Однако от этих персонификаций рукой подать и до аллегории, и до метафоры, и даже до символа. Впрочем, от символа, в нашем понимании этого слова, схематическая персонификация отличается очень резко уже по одному тому, что персонифицированное здесь отвлеченное понятие опять-таки вовсе не является моделью для ее художественного конструирования, но буквальным монотонным своим повторением, когда персонифицированные черты в виде тех или иных чувственных и, допустим, даже красочных изображений опять-таки не имеют ничего общего с тем отвлеченным понятием, которое персонифицируется.

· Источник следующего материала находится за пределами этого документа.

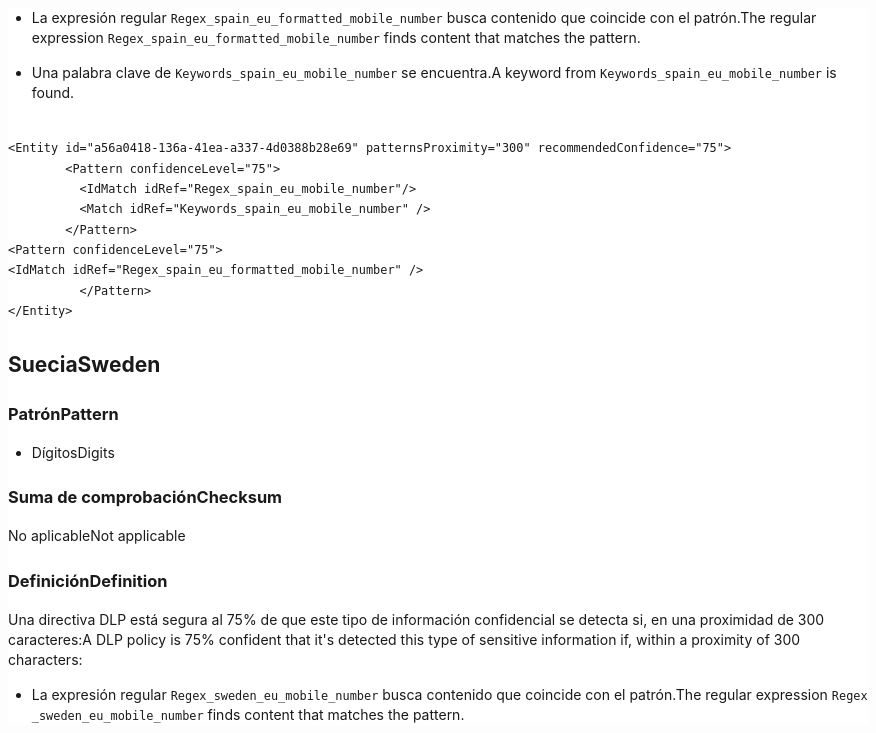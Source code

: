 - <span data-ttu-id="4312e-359">La expresión regular `Regex_spain_eu_formatted_mobile_number` busca contenido que coincide con el patrón.</span><span class="sxs-lookup"><span data-stu-id="4312e-359">The regular expression  `Regex_spain_eu_formatted_mobile_number` finds content that matches the pattern.</span></span> 
    
- <span data-ttu-id="4312e-360">Una palabra clave de `Keywords_spain_eu_mobile_number` se encuentra.</span><span class="sxs-lookup"><span data-stu-id="4312e-360">A keyword from  `Keywords_spain_eu_mobile_number` is found.</span></span> 
    
```
 
<Entity id="a56a0418-136a-41ea-a337-4d0388b28e69" patternsProximity="300" recommendedConfidence="75">
        <Pattern confidenceLevel="75">
          <IdMatch idRef="Regex_spain_eu_mobile_number"/>
          <Match idRef="Keywords_spain_eu_mobile_number" />
        </Pattern>
<Pattern confidenceLevel="75">
<IdMatch idRef="Regex_spain_eu_formatted_mobile_number" />
          </Pattern>
</Entity>
```

## <a name="sweden"></a><span data-ttu-id="4312e-361">Suecia</span><span class="sxs-lookup"><span data-stu-id="4312e-361">Sweden</span></span>

### <a name="pattern"></a><span data-ttu-id="4312e-362">Patrón</span><span class="sxs-lookup"><span data-stu-id="4312e-362">Pattern</span></span>

-  <span data-ttu-id="4312e-363">Dígitos</span><span class="sxs-lookup"><span data-stu-id="4312e-363">Digits</span></span> 
    
### <a name="checksum"></a><span data-ttu-id="4312e-364">Suma de comprobación</span><span class="sxs-lookup"><span data-stu-id="4312e-364">Checksum</span></span>

<span data-ttu-id="4312e-365">No aplicable</span><span class="sxs-lookup"><span data-stu-id="4312e-365">Not applicable</span></span>
  
### <a name="definition"></a><span data-ttu-id="4312e-366">Definición</span><span class="sxs-lookup"><span data-stu-id="4312e-366">Definition</span></span>

<span data-ttu-id="4312e-367">Una directiva DLP está segura al 75% de que este tipo de información confidencial se detecta si, en una proximidad de 300 caracteres:</span><span class="sxs-lookup"><span data-stu-id="4312e-367">A DLP policy is 75% confident that it's detected this type of sensitive information if, within a proximity of 300 characters:</span></span>
  
- <span data-ttu-id="4312e-368">La expresión regular `Regex_sweden_eu_mobile_number` busca contenido que coincide con el patrón.</span><span class="sxs-lookup"><span data-stu-id="4312e-368">The regular expression  `Regex_sweden_eu_mobile_number` finds content that matches the pattern.</span></span>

Выражаясь логически более точно, необходимо сказать, что и в аллегории и в схематическом олицетворении есть нечто одинаковое в том смысле, что и там и здесь общее и индивидуальное не находятся в равновесии, и в этом их глубочайшее отличие от метафоры, от художественного образа вообще, от символа и от мифа. Это неравновесие обнаруживает себя в том, что общность и там и здесь не является принципом заключенной в них художественной структуры. Но только в аллегории художественная образность имеет какой-нибудь свой собственный принцип художественного оформления, отличный от аллегорической или басенной общности. Ведь картинка в басне может быть очень художественной, эта художественность может иметь свой собственный принцип. Но картинка в басне, и тем более принцип ее художественной структуры, не имеют никакого отношения к той общности, которую пропагандирует басня. Картинка в басне соприкасается с общим суждением басни только по линии отличия вида (115) от рода, с интерпретацией этого вида как несущественного и чего-то случайного, как только иллюстративного для проповедуемой в басне общности. Что же касается схематического олицетворения, то его общность явлена гораздо более сильно, поскольку она не представляет иллюстрируемому образу своей собственной художественности и своего собственного принципа этой художественности. Наоборот, когда перед нами на сцене появляются Порок, Добродетель, Справедливость, Необходимость, Скульптура, Образованность, то если этим фигурам и свойственна какая-нибудь художественность, она не имеет никакой собственной структуры, а является только овеществлением, фактическим оформлением и субстанциализацией тех или иных отвлеченных понятий. В аллегории художественная часть самостоятельна, она может фигурировать и без всякого басенного наставления. В олицетворении же художественная сторона вовсе не имеет самостоятельного значения, как бы мы ни размалевывали Порок и как бы ни украшали Добродетель. Принципом этой схематически олицетворенной художественности является только сама же схематически олицетворенная общность. Никакие другие привнесения в художественную область олицетворения не играют здесь ровно никакой роли и могут быть опущены или заменены другим. Схема потому и есть схема, что она исключает всякую самостоятельную индивидуальность и превращает ее даже не в индивидуальность, а в субстанциализацию самой же схемы, самой общности.